Give back only the lines in the records below from the one with "### Why don't you use plain" to the one with "### Why do you", both inclusive, word for word.
··· Given entries ···
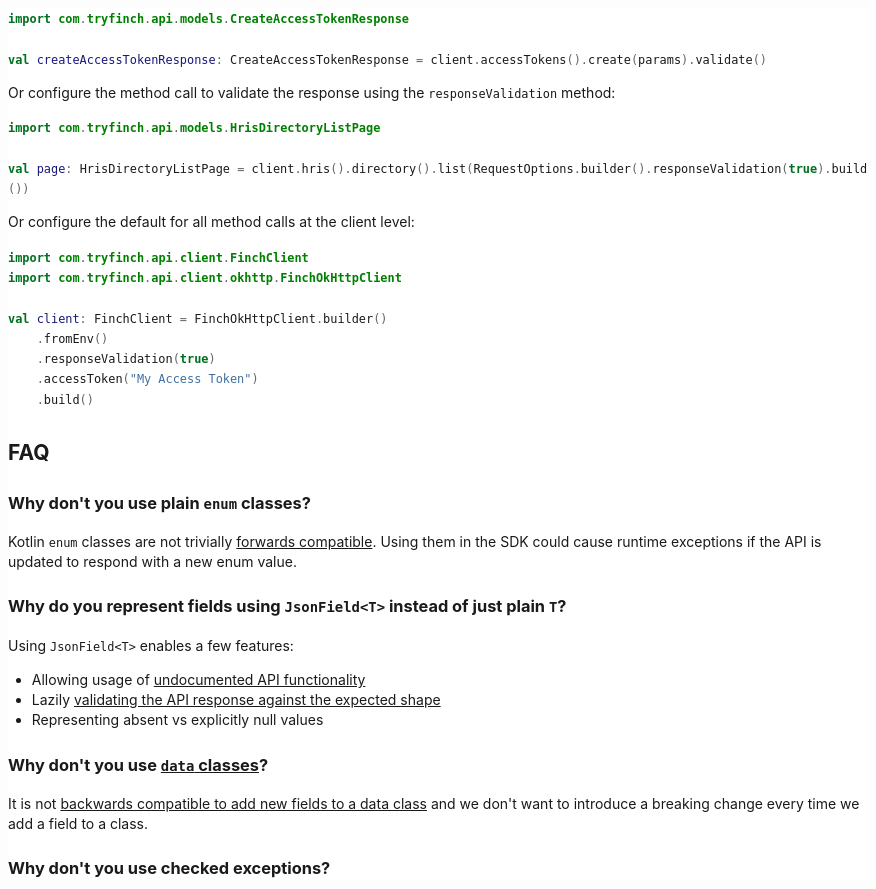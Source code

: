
 ```kotlin
import com.tryfinch.api.models.CreateAccessTokenResponse

val createAccessTokenResponse: CreateAccessTokenResponse = client.accessTokens().create(params).validate()
```

Or configure the method call to validate the response using the `responseValidation` method:

```kotlin
import com.tryfinch.api.models.HrisDirectoryListPage

val page: HrisDirectoryListPage = client.hris().directory().list(RequestOptions.builder().responseValidation(true).build())
```

Or configure the default for all method calls at the client level:

```kotlin
import com.tryfinch.api.client.FinchClient
import com.tryfinch.api.client.okhttp.FinchOkHttpClient

val client: FinchClient = FinchOkHttpClient.builder()
    .fromEnv()
    .responseValidation(true)
    .accessToken("My Access Token")
    .build()
```

## FAQ

### Why don't you use plain `enum` classes?

Kotlin `enum` classes are not trivially [forwards compatible](https://www.stainless.com/blog/making-java-enums-forwards-compatible). Using them in the SDK could cause runtime exceptions if the API is updated to respond with a new enum value.

### Why do you represent fields using `JsonField<T>` instead of just plain `T`?

Using `JsonField<T>` enables a few features:

- Allowing usage of [undocumented API functionality](#undocumented-api-functionality)
- Lazily [validating the API response against the expected shape](#response-validation)
- Representing absent vs explicitly null values

### Why don't you use [`data` classes](https://kotlinlang.org/docs/data-classes.html)?

It is not [backwards compatible to add new fields to a data class](https://kotlinlang.org/docs/api-guidelines-backward-compatibility.html#avoid-using-data-classes-in-your-api) and we don't want to introduce a breaking change every time we add a field to a class.

### Why don't you use checked exceptions?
···
Solution to the problem:
### Why don't you use plain `enum` classes?

Kotlin `enum` classes are not trivially [forwards compatible](https://www.stainless.com/blog/making-java-enums-forwards-compatible). Using them in the SDK could cause runtime exceptions if the API is updated to respond with a new enum value.

### Why do you represent fields using `JsonField<T>` instead of just plain `T`?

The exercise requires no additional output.